**Assignment**
Return verbatim every line from the first line of the data below to the line that contains "has explored a", inclusive, and no further.

Segment Start: Task inputs

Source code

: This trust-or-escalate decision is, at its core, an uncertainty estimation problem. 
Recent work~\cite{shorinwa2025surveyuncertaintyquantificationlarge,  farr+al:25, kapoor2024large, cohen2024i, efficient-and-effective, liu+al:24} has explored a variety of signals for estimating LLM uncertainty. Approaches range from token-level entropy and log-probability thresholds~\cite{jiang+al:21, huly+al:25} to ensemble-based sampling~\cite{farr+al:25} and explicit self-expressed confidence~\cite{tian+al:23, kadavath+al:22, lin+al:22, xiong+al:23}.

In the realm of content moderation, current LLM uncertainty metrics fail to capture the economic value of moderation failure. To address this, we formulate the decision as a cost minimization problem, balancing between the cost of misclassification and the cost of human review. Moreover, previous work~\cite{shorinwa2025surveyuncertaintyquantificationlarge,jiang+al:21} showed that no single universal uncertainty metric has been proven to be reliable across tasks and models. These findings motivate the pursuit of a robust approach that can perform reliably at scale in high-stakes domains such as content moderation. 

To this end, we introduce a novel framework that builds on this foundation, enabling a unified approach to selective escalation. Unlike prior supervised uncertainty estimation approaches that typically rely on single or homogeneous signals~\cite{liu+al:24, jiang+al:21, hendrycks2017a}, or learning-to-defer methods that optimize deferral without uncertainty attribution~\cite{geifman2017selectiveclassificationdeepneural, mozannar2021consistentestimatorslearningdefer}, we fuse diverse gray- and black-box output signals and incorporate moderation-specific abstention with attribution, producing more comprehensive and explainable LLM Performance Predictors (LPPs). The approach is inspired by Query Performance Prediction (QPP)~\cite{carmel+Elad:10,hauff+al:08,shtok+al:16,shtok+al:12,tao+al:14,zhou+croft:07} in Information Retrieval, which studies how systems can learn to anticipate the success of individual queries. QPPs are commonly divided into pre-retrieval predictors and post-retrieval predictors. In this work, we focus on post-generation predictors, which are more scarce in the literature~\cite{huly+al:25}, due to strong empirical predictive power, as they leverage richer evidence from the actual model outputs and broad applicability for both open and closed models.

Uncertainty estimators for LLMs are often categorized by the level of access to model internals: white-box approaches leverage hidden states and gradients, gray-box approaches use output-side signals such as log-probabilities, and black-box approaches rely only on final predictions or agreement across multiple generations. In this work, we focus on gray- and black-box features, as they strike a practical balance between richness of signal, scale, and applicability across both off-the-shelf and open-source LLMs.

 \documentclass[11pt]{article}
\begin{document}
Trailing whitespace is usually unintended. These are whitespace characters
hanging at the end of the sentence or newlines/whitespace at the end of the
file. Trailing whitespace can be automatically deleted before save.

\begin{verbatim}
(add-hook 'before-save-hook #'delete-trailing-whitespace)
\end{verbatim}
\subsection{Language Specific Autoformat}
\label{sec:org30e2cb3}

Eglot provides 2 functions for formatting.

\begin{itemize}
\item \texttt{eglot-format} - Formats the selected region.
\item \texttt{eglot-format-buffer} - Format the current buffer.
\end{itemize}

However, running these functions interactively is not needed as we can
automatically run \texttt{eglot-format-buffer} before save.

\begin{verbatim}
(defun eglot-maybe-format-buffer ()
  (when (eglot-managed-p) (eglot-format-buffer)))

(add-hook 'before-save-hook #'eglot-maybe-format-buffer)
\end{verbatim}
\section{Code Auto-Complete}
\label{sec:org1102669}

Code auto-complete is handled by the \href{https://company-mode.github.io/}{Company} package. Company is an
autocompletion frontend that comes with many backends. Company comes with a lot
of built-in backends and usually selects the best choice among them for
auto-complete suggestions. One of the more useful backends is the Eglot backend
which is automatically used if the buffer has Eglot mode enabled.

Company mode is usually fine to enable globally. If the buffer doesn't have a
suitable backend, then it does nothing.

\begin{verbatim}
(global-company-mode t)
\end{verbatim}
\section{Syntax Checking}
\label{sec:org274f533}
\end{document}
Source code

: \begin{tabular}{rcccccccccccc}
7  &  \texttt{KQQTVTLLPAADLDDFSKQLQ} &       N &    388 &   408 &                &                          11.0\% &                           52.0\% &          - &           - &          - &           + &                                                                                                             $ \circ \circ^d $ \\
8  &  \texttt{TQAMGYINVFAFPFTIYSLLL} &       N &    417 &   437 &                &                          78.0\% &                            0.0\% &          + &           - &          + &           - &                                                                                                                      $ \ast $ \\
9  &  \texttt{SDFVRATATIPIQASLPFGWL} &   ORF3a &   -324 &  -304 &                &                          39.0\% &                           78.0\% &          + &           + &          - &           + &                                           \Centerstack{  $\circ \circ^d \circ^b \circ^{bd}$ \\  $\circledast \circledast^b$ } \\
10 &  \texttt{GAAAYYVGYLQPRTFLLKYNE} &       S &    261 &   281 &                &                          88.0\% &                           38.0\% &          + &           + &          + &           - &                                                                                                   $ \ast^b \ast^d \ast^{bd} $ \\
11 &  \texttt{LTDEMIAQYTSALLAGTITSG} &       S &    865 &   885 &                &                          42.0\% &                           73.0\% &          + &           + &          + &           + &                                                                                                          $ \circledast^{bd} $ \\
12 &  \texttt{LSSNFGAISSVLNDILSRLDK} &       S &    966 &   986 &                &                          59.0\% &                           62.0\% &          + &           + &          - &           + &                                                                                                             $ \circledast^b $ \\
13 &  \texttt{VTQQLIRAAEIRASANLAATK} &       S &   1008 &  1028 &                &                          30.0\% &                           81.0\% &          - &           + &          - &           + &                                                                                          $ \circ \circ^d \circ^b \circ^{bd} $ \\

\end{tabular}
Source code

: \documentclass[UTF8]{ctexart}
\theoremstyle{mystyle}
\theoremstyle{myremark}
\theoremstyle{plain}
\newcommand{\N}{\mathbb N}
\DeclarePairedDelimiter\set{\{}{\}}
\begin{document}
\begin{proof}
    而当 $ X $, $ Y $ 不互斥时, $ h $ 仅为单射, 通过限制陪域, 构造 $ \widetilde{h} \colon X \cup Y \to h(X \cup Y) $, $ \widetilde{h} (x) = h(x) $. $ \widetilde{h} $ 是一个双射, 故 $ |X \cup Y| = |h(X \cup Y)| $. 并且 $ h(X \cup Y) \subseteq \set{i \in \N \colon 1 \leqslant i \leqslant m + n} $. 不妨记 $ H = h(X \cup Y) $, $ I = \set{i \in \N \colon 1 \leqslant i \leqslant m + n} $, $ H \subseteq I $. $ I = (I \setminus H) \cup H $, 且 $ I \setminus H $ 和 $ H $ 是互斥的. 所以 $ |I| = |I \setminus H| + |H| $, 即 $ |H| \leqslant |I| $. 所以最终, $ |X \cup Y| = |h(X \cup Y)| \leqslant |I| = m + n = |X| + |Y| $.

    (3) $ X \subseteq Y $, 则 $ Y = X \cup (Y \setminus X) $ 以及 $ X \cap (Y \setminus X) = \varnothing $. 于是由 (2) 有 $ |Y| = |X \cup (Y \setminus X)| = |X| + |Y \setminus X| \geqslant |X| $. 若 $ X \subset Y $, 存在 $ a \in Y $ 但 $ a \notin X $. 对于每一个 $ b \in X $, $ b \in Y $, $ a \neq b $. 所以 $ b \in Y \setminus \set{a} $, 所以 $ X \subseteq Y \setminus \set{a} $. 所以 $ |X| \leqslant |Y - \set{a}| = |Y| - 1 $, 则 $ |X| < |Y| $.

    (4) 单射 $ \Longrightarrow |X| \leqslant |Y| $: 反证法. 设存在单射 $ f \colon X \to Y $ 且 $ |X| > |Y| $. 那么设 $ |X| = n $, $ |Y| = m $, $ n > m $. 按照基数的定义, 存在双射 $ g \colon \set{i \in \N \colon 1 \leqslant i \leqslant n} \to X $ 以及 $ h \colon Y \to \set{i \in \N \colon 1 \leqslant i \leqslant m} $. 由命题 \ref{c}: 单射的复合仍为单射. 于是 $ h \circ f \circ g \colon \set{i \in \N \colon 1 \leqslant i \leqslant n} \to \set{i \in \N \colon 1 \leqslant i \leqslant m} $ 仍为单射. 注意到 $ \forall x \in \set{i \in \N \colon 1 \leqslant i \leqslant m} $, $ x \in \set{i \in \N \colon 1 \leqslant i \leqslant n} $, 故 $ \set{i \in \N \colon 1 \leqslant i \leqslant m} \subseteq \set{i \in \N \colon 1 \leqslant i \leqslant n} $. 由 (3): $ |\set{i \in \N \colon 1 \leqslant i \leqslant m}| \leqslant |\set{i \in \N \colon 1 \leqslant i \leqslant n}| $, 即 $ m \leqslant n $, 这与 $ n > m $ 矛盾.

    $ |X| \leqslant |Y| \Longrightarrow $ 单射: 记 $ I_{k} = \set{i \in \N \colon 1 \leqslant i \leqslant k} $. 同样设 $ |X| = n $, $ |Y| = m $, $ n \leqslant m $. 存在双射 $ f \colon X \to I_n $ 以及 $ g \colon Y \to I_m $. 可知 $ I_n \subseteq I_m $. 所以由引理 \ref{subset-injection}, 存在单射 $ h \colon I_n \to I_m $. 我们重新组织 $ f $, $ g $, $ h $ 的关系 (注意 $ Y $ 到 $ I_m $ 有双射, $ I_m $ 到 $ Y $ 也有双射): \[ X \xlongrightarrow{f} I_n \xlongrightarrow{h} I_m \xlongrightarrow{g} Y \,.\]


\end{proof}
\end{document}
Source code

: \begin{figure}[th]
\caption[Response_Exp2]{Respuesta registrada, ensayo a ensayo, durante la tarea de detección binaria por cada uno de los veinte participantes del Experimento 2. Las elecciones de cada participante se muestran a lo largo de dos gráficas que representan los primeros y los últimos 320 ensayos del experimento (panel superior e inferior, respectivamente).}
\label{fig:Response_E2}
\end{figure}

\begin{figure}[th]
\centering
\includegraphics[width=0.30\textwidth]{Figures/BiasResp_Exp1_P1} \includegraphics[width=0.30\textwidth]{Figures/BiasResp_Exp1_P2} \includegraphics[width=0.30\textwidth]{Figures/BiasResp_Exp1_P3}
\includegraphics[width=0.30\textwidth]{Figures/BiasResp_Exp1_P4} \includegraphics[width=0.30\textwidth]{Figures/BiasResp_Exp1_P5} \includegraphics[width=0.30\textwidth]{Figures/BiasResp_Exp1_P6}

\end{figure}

Segment End: Task inputs

**Solution**
Source code

: This trust-or-escalate decision is, at its core, an uncertainty estimation problem. 
Recent work~\cite{shorinwa2025surveyuncertaintyquantificationlarge,  farr+al:25, kapoor2024large, cohen2024i, efficient-and-effective, liu+al:24} has explored a variety of signals for estimating LLM uncertainty. Approaches range from token-level entropy and log-probability thresholds~\cite{jiang+al:21, huly+al:25} to ensemble-based sampling~\cite{farr+al:25} and explicit self-expressed confidence~\cite{tian+al:23, kadavath+al:22, lin+al:22, xiong+al:23}.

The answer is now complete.